How to calculate cache block size from its overhead?

Question

I've being looking for this for a lot of time now (over 3 days) without luck. Maybe one of you guys can tell me how can I solve it.

Consider you have a computer with a 16-bit size address and a byte addressable memory. The cache is 2-way set-associative mapped, write-back policy and a perfect LRU replacement strategy. Cache has an overhead of 4352 bits. What's the size of the block?

Very few resources talk about overhead and the ones I've found only relate it to total cache size. The problem is I only know how to calculate cache size with #blocks or at least with the fields of the address properly defined (which I have not being able to do for this problem since I can't calculate the size of the tag.).
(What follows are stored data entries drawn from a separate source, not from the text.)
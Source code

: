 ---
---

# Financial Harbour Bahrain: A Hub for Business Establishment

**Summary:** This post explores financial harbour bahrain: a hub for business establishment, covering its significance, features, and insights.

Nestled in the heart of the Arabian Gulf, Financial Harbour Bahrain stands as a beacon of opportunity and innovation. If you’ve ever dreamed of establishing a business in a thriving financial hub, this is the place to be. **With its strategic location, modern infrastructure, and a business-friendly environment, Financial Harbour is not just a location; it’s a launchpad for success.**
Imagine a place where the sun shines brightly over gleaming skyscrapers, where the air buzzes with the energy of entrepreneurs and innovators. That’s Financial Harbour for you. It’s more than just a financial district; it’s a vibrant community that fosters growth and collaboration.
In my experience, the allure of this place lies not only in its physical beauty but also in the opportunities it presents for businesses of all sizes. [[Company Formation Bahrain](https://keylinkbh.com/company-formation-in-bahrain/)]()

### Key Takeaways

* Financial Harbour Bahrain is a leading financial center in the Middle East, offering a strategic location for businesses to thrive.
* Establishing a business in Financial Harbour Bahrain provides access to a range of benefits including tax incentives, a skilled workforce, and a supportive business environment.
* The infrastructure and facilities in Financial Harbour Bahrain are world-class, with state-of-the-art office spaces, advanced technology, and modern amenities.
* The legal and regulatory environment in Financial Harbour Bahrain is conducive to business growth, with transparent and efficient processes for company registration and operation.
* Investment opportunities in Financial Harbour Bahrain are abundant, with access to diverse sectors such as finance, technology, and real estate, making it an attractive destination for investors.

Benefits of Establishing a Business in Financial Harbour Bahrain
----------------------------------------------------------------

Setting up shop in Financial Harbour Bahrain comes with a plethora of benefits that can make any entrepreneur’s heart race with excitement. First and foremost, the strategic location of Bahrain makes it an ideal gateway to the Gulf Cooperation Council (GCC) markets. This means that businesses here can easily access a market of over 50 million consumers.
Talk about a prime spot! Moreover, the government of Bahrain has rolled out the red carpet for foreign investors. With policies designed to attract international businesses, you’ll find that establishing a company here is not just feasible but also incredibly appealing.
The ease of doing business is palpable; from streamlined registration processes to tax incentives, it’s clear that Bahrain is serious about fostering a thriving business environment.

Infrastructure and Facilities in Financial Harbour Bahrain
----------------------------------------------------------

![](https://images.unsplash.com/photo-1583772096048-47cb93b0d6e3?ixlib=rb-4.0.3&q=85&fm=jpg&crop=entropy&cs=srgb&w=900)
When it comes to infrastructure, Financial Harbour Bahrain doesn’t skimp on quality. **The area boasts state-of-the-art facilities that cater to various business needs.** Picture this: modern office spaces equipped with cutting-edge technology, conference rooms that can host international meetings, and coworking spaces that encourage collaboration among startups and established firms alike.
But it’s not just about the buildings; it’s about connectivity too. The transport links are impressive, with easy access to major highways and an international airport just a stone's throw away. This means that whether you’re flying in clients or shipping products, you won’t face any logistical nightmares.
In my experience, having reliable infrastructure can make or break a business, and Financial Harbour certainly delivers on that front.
Any help would be appreciated.

Answer 1

So, here's how I read this question:

Overhead bits are the bits that don't count toward the actual data that is being cached.  They are bits that track maintenance state of the cache, and help the cache implement hits, write back, and eviction policy.  To some way of looking at it, if one byte is being cached (8 bits) how many non-data bits are in the cache to help manage that (or at least for all the actual data bits how many non-data/overhead bits are there).

This is mathematical, so I hope I haven't made an error, but even if I have maybe you can see your way through the reasoning.

Let's derive some additional information:

A write-back policy means the cache needs to store "dirty" information for each data block: dirty is 1-bit: yes, dirty -or- no, clean.

For 2-way set associative cache, a "perfect" LRU algorithm is also 1 bit (yes: first block -or- no: second block) but this 1 bit costs per index position (i.e. per line) — not per block as there are two blocks per index.

What we don't know is if there is a valid bit, which would also be per data block, but most caches I see in coursework have the valid bits, so we might assume they have it.

And lastly, there's the tag bits where tag bits are: however many bits are leftover in the address space bits after accounting for index bits and block offset bits.

So, a formula for overhead might be:

overhead in bits = index positions * (1 x LRU bit + block overhead bits)

where block overhead bits = 2 [ways] * (1 x Dirty bit + 1 x Valid bit + tag bits)

We also know that tag bits = address space bits - index bits - block bits

So, we have:

• 4352 [overhead in bits] = index positions * (1 + 2 * (2 + tag bits))

  -and-

• tag bits = address space bits - index bits - block offset bits

  -and-

• index positions = 2^{index bits}

  -and-

• We also know that the number of tag, index, and block offset bits has to be an integer (no fractions of bits).

So, we can begin to reduce those two formulas by substituting:

4352 = index positions * (1 + 2 * (2 + address space bits - index bits - block bits)

by reduction also then:

4352 = 2^{index bits} * (1 + 2 * (2 + 16 - index bits - block bits)

Solving for block bits we have:

-((4352/2^{index bits} - 1)/2 - 18 + index bits) = block bits

I don't know how to solve this directly mathematically, given the constraint that the variables must be integers, so, instead of solving directly, simply try/search different values:

If index bits is 7 then by this formula, block bits is fractional, so that doesn't work.

If index bits is 9 then by this formula, block bits is fractional, so that doesn't work.

No other values between 0 and 16 result in an integer number of bits, except:

If index bits is 8 then by this formula, block bits is 2, so:

16 = tag bits + 8 + 2, meaning tag bits is 6, index bits is 8, and block offset is 2.

Since block offset is 2 then block size is 2².